Confluence Datasource

This module contains functionality related to the Confluence datasource.

Cleaner

`ConfluenceCleaner`

Bases: BaseCleaner

The ConfluenceCleaner class is a concrete implementation of BaseCleaner for cleaning Confluence documents.

Source code in src/embedding/datasources/confluence/cleaner.py

class ConfluenceCleaner(BaseCleaner):
    """
    The `ConfluenceCleaner` class is a concrete implementation of `BaseCleaner` for cleaning Confluence documents.
    """

    def clean(
        self, documents: List[ConfluenceDocument]
    ) -> List[ConfluenceDocument]:
        """
        Clean the list of Confluence documents. If the content is empty it is not added to the cleaned documents.

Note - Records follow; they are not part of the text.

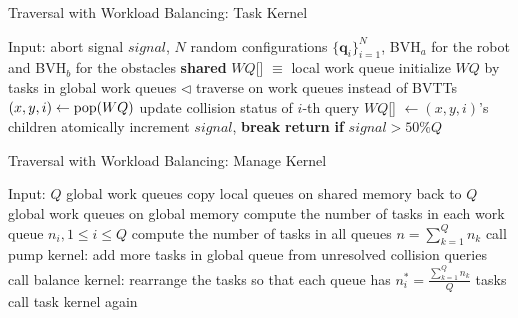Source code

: \begin{algorithm}[htb]
    \caption{Traversal with Workload Balancing: Task Kernel}
    \label{algo:5:balancing:task}
    \begin{algorithmic}[1]
    \STATE Input: abort signal $signal$, $N$ random configurations $\{\mathbf{q}_i\}_{i=1}^N$, BVH$_a$ for the robot and BVH$_b$ for the obstacles
    \STATE \textbf{shared} $WQ$[] $\equiv$ local work queue
    \STATE initialize $WQ$ by tasks in global work queues
    \STATE $\lhd$ traverse on work queues instead of BVTTs
    \LOOP
    \STATE $(x,y,i) \leftarrow \operatorname{pop}(WQ)$
                \STATE update collision status of $i$-th query
            \ENDIF
        \ELSE
            \STATE $WQ$[] $\leftarrow (x,y,i)$'s children
        \ENDIF
    \ENDIF
    \STATE atomically increment $signal$, \textbf{break}
    \ENDIF
    \ENDLOOP
    \STATE \textbf{return} \textbf{if} $signal > 50\% Q $
    \end{algorithmic}
\end{algorithm}

\begin{algorithm}[htb]
    \caption{Traversal with Workload Balancing: Manage Kernel}
    \label{algo:5:balancing}
    \begin{algorithmic}[1]
    \STATE Input: $Q$ global work queues
    \STATE copy local queues on shared memory back to $Q$ global work queues on global memory
    \STATE compute the number of tasks in each work queue $n_i, 1\leq i\leq Q$
    \STATE compute the number of tasks in all queues $n = \sum_{k=1}^Q n_k$
    \STATE call pump kernel: add more tasks in global queue from unresolved collision queries
    \STATE call balance kernel: rearrange the tasks so that each queue has $n_i^* = \frac{\sum_{k=1}^Q n_k}{Q}$ tasks
    \ENDIF
    \STATE call task kernel again
    \end{algorithmic}
\end{algorithm}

        :param documents: List of ConfluenceDocument objects
        :return: List of cleaned ConfluenceDocument objects
        """
        cleaned_documents = []

        for document in ConfluenceCleaner._get_documents_with_tqdm(documents):
            if not ConfluenceCleaner._has_empty_content(document):
                cleaned_documents.append(document)

        return cleaned_documents

    @staticmethod
    def _get_documents_with_tqdm(documents: List[ConfluenceDocument]):
        """
        Return the documents with tqdm progress bar if GlobalSettings.SHOW_PROGRESS is True, else return the documents as is.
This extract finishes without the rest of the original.